# Prompt:
Scan the entries line by line and return those with "Integer".

# Dataset:
▬▬▬▬▬▬▬▬▬▬

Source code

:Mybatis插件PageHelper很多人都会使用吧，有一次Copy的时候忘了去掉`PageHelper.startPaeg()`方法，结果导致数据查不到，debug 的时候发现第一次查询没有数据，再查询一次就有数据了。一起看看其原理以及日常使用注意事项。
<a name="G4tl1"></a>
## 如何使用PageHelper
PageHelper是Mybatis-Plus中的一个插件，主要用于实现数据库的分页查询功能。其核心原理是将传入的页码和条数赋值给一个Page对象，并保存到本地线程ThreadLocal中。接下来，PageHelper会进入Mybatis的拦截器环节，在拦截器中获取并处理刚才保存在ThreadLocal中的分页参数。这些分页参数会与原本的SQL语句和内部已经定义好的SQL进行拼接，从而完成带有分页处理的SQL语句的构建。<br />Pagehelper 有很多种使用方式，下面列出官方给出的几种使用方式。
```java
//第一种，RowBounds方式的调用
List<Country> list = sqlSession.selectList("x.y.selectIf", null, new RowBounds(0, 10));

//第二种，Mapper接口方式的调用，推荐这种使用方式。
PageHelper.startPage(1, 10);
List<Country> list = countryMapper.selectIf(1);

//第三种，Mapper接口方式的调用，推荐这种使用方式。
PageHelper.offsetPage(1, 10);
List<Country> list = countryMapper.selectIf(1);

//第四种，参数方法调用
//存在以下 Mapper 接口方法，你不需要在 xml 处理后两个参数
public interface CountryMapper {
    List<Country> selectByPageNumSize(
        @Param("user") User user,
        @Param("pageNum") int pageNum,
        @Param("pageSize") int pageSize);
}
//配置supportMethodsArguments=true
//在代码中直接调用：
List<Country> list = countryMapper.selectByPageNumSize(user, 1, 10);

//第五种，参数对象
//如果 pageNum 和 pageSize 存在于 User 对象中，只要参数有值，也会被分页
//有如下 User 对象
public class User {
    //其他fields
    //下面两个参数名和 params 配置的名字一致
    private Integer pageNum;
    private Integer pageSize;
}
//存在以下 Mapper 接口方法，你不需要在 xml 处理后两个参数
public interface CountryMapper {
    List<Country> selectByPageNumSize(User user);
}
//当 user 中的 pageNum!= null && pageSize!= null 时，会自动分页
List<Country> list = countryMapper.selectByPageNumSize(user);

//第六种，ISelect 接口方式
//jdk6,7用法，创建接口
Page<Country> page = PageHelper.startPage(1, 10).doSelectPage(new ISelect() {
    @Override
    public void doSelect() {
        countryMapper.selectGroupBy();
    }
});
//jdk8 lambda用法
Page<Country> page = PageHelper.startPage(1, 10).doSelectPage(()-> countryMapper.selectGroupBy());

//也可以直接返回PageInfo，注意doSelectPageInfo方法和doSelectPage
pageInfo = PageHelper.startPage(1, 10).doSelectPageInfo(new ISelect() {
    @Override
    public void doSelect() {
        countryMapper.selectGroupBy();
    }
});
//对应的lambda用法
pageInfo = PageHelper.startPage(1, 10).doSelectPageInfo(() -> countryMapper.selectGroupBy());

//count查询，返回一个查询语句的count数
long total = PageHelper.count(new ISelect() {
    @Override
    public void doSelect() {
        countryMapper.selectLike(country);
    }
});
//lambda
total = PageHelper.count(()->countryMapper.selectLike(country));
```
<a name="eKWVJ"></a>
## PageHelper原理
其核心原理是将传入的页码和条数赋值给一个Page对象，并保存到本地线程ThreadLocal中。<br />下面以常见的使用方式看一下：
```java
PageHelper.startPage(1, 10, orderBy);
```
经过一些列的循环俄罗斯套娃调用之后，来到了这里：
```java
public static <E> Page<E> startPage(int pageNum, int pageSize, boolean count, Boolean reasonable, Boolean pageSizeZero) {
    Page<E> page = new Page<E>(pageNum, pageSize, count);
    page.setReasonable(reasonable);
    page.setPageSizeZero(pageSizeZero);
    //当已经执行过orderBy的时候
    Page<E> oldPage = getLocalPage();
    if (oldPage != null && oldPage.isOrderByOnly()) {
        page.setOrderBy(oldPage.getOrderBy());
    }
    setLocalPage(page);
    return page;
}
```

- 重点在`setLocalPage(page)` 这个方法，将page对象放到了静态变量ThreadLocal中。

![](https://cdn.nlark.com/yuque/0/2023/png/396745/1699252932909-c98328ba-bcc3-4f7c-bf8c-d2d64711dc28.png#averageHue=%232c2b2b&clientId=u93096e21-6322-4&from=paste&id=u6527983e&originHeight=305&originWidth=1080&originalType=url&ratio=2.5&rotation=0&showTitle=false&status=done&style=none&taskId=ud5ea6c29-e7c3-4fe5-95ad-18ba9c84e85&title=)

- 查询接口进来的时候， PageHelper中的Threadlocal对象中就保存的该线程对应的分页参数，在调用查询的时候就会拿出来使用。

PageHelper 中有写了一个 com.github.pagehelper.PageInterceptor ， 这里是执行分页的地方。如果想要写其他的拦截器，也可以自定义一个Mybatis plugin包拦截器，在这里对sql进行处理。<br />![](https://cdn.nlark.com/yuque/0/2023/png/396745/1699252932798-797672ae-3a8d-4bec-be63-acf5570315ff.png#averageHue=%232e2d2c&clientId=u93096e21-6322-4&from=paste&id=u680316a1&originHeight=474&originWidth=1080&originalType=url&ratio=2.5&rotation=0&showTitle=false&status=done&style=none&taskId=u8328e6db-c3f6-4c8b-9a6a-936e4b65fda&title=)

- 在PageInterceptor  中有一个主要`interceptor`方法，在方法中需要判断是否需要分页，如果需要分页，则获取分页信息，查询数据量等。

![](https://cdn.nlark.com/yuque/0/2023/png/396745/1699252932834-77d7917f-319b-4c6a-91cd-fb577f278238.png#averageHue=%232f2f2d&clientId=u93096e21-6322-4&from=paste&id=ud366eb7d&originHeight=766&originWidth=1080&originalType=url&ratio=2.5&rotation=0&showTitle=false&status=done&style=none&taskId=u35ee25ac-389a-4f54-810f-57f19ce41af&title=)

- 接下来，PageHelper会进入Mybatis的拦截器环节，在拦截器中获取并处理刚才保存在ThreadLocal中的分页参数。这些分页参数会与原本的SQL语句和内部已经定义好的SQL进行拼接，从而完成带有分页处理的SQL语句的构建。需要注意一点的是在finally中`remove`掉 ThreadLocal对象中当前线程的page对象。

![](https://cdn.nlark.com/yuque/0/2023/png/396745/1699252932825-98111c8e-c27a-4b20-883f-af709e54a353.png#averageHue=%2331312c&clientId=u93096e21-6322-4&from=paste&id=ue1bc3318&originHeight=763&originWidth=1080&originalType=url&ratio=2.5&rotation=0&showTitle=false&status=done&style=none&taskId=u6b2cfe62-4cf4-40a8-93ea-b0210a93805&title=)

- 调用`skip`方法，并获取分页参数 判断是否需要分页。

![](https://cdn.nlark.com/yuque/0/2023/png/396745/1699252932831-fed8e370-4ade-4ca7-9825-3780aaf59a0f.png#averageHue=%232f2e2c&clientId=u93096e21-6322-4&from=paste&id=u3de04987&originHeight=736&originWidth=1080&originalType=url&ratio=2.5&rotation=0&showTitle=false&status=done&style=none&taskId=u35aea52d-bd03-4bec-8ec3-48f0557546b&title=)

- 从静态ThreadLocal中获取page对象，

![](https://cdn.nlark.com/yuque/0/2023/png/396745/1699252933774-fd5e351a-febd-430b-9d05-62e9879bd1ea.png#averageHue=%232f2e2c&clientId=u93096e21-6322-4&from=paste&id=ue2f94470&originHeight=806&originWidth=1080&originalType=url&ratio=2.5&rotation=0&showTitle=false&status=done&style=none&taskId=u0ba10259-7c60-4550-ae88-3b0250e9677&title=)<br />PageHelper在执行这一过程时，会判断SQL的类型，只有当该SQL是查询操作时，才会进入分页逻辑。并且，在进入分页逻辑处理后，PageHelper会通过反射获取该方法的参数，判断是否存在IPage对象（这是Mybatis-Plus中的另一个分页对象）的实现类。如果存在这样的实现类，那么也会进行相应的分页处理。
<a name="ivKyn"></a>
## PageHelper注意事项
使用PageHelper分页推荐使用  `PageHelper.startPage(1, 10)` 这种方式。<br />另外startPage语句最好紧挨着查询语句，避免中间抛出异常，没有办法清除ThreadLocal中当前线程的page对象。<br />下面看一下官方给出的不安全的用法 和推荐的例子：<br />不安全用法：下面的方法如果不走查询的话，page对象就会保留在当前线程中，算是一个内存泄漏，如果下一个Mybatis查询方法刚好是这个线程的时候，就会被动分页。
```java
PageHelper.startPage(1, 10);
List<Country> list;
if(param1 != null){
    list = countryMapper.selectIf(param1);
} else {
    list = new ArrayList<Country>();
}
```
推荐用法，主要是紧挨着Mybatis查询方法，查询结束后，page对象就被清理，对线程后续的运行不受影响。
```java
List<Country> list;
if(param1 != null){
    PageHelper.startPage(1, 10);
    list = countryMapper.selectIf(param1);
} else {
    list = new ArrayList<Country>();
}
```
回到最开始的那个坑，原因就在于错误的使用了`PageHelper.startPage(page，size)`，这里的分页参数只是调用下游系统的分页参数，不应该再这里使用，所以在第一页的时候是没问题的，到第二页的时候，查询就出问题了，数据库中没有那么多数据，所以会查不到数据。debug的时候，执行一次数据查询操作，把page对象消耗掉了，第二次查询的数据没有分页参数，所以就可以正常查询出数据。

▬▬▬▬▬▬▬▬▬▬

# Answer to this exercise:
    private Integer pageNum;
    private Integer pageSize;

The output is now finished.